Еще же у Лиса было то, что называлось Adventskalender — календарь, который на самом деле пряничный домик, где за стенками таятся двадцать четыре окошка, марципановые свечки-птички, иглистые елочные венки, маленькие томте-гномы в алых шапках у порожков и подарки из приоткрытых в приветствии рам.
Лис был чрезвычайно увлечен своим полупряничным домом, но когда Юа, сомневаясь в правильности каждого своего поступка, подошел поближе — быстро вскинул кверху острый длинный нос с блестящей пуговкой, принюхался, расплылся в довольной лисьей улыбке и, отшвырнув безделушку к корням зароптавшей ивовой яблони с виноградными пончиками на ветках, тут же приподнялся на ноги, отвесил галантного поклона с лапой у сердца — всё больше и больше начиная кое-кого чуточку стершегося из памяти напоминать — и…
Сказал вот вполне по-человечески…
Или, может, это просто Юа, наконец, научился говорить да лаять по-лисьи:
— Доброго утра тебе, моя прекрасная Беллочка…
Новое причудливое имя, которое немножко слишком, слишком и слишком во всех своих смыслах, ему вовсе не приснилось: едва Юа — сонный, взлохмаченный, страдающий невыносимой припухлостью век от короткой передышки ни разу не вылечившего сна — раскрыл глаза, пытаясь собрать воедино крупицы зрения и вылепить из разбегающихся частиц лицо склонившегося над ним Рейнхарта, как тут же снова, вышептанное куда-то на самое ухо, услышал это вот:
— Беллочка…
В условиях обычных юноша бы, наверное, воспротивился: нет, ну в самом деле!
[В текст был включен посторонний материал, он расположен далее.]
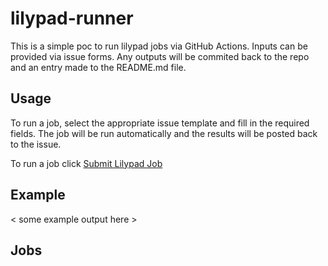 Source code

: # lilypad-runner

This is a simple poc to run lilypad jobs via GitHub Actions. Inputs can be provided via issue forms. Any outputs will be commited back to the repo and an entry made to the README.md file.

## Usage

To run a job, select the appropriate issue template and fill in the required fields. The job will be run automatically and the results will be posted back to the issue.

To run a job click [Submit Lilypad Job](../../issues/new?template=lilypad_job_input.yml)

## Example

< some example output here >

## Jobs

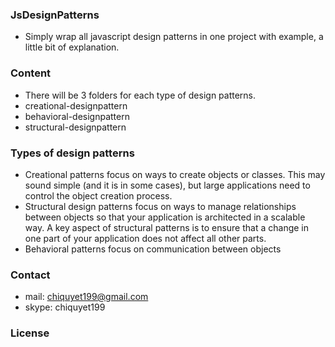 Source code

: ### JsDesignPatterns

- Simply wrap all javascript design patterns in one project with example, a little bit of explanation.

### Content
- There will be 3 folders for each type of design patterns.
- creational-designpattern
- behavioral-designpattern
- structural-designpattern

### Types of design patterns
- Creational patterns focus on ways to create objects or classes. This may sound simple (and it is in some cases), but large applications need to control the object creation process.
- Structural design patterns focus on ways to manage relationships between objects so that your application is architected in a scalable way. A key aspect of structural patterns is to ensure that a change in one part of your application does not affect all other parts.
- Behavioral patterns focus on communication between objects

### Contact
- mail: chiquyet199@gmail.com
- skype: chiquyet199

### License
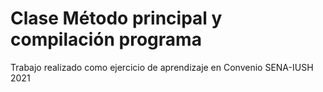 # Clase Método principal y compilación programa
Trabajo realizado como ejercicio de aprendizaje en Convenio SENA-IUSH 2021

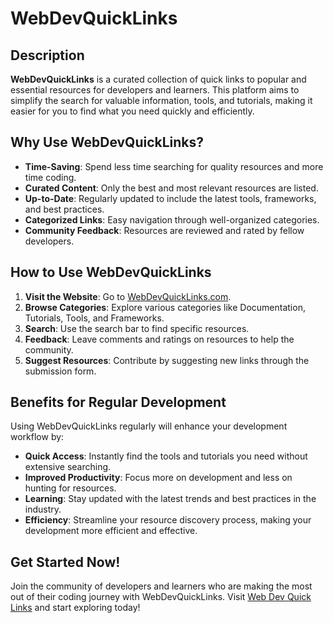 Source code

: # WebDevQuickLinks

## Description

**WebDevQuickLinks** is a curated collection of quick links to popular and essential resources for developers and learners. This platform aims to simplify the search for valuable information, tools, and tutorials, making it easier for you to find what you need quickly and efficiently.

## Why Use WebDevQuickLinks?

- **Time-Saving**: Spend less time searching for quality resources and more time coding.
- **Curated Content**: Only the best and most relevant resources are listed.
- **Up-to-Date**: Regularly updated to include the latest tools, frameworks, and best practices.
- **Categorized Links**: Easy navigation through well-organized categories.
- **Community Feedback**: Resources are reviewed and rated by fellow developers.

## How to Use WebDevQuickLinks

1. **Visit the Website**: Go to [WebDevQuickLinks.com](https://WebDevQuickLinks.com).
2. **Browse Categories**: Explore various categories like Documentation, Tutorials, Tools, and Frameworks.
3. **Search**: Use the search bar to find specific resources.
4. **Feedback**: Leave comments and ratings on resources to help the community.
5. **Suggest Resources**: Contribute by suggesting new links through the submission form.

## Benefits for Regular Development

Using WebDevQuickLinks regularly will enhance your development workflow by:

- **Quick Access**: Instantly find the tools and tutorials you need without extensive searching.
- **Improved Productivity**: Focus more on development and less on hunting for resources.
- **Learning**: Stay updated with the latest trends and best practices in the industry.
- **Efficiency**: Streamline your resource discovery process, making your development more efficient and effective.

## Get Started Now!

Join the community of developers and learners who are making the most out of their coding journey with WebDevQuickLinks. Visit [Web Dev Quick Links](https://http://reacttonext.com/web-dev-quick-links.com) and start exploring today!
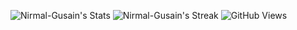 ![Nirmal-Gusain's Stats](https://github-readme-stats.vercel.app/api?username=Nirmal-Gusain&theme=blueberry&show_icons=true&hide_border=true&count_private=true)
![Nirmal-Gusain's Streak](https://github-readme-streak-stats.herokuapp.com/?user=Nirmal-Gusain&theme=blueberry&hide_border=true)
![GitHub Views](https://komarev.com/ghpvc/?username=Nirmal-Gusain)
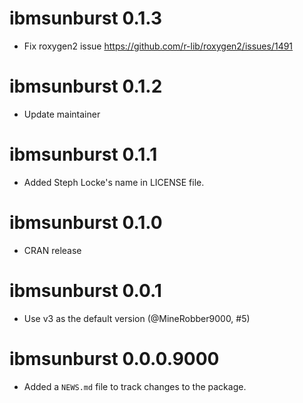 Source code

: # ibmsunburst 0.1.3

* Fix roxygen2 issue https://github.com/r-lib/roxygen2/issues/1491

# ibmsunburst 0.1.2

* Update maintainer

# ibmsunburst 0.1.1

* Added Steph Locke's name in LICENSE file.

# ibmsunburst 0.1.0

* CRAN release

# ibmsunburst 0.0.1

* Use v3 as the default version (@MineRobber9000, #5)

# ibmsunburst 0.0.0.9000

* Added a `NEWS.md` file to track changes to the package.



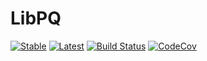 # LibPQ

[![Stable](https://img.shields.io/badge/docs-stable-blue.svg)](https://iamed2.github.io/LibPQ.jl/stable)
[![Latest](https://img.shields.io/badge/docs-latest-blue.svg)](https://iamed2.github.io/LibPQ.jl/latest)
[![Build Status](https://travis-ci.org/iamed2/LibPQ.jl.svg?branch=master)](https://travis-ci.org/iamed2/LibPQ.jl)
[![CodeCov](https://codecov.io/gh/iamed2/LibPQ.jl/branch/master/graph/badge.svg)](https://codecov.io/gh/iamed2/LibPQ.jl)
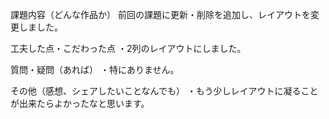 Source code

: 課題内容（どんな作品か）
前回の課題に更新・削除を追加し、レイアウトを変更しました。

工夫した点・こだわった点
・2列のレイアウトにしました。

質問・疑問（あれば）
・特にありません。

その他（感想、シェアしたいことなんでも）
・もう少しレイアウトに凝ることが出来たらよかったなと思います。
Срать уже даже на всех котиков, котяточек и прочих приблудившихся усатых похабников, срать на однокрылых ангелов и на бесконечных мальчиков-юношей-солнышек-дорогуш.
Вообще на всё срать.
Срать.
Но, черт, Беллочка…
Беллочка, как ни крути, не вписывалась в привычную расстановку этой своей… ландышевой напудренной мягкостью. Беллочка была какой-то бабской принцессой с феньками да кружевами вдоль надушенного духами горла, и Юа на будущее дал себе зарок, что надо будет придурочному лису пыл-то поугасить, призаткнуть богатый на извращения — и лингвистические, и не лингвистические… — язык, но сейчас…
Сейчас он слишком хотел обратно спать, чтобы обращать внимание на какую-то там придурковатую Беллочку, делающую из него не страшного в своей аутичной замкнутости аскетичного недорощенного брюзгу, а хренову коронованную деваху-на-пушечном-ядре — чтобы заметить легче, быстрее да проще, а не возиться половину ночи с чертовой горошиной, пытаясь ту из перин-пуховиков отколупать.
Услышав еще одну «Беллочку», зародившуюся точнехонько после вчерашних пыток, Юа поморщился, отмахнулся на пробу рукой, пытаясь выключить в громкоговорителе по имени «Рейнхарт» расшумевшийся с утра пораньше звук, и, страдальчески простонав, уткнулся носом в теплую подушку, практически готовясь умолять чертового садиста с лисьей рожей дать ему побыть в уютных постельных залежах еще хоть чуть-чуть. На задворках сознания тут же мелькнула мысль о сомнительном долге перед обществом и тюремной школе, которая — на пару с долгом — была тут же отправлена на задворки еще более далекие. Шевельнулось там же и что-то о том, что нужно, кажется, куда-то ехать и куда-то бежать, но ехать-бежать-ползти было всё-таки вроде бы особенно некуда, и Юа, посчитав, что разговор окончен, и не видя ни одной причины, стоящей того, чтобы куда-либо вылезать, скомканно, хрипло и лапидарно выбормотал заплетающимися покусанными губами:
— Спать… ну же… давай спать, Микель…
Приглашение было соблазнительно заманчивым, он сам это прекрасно осознавал, да и…
Обогревающего печкой лисьего бока отчасти не хватало для полноты покоя, поэтому мальчик, шевельнув бессильными пальцами, попытался мужчину ухватить и оставить на месте рядом с собой, но тот, никак не желая побыть в это чокнутое утро обычным ленивым хаукарлем, ласково его руку перехватил, огладил костяшки. Поднес к губам, касаясь медленным поцелуем. Огладил растрепавшиеся волосы и, легонько чмокнув еще и в лоб, дабы завершить привычный ритуал пробуждения, тихо вышептал:
— Шторм закончился, душа моя. Помнишь, о чём я вчера говорил? Сегодня мы с тобой повезем лорда Кота в его прощальное плаванье…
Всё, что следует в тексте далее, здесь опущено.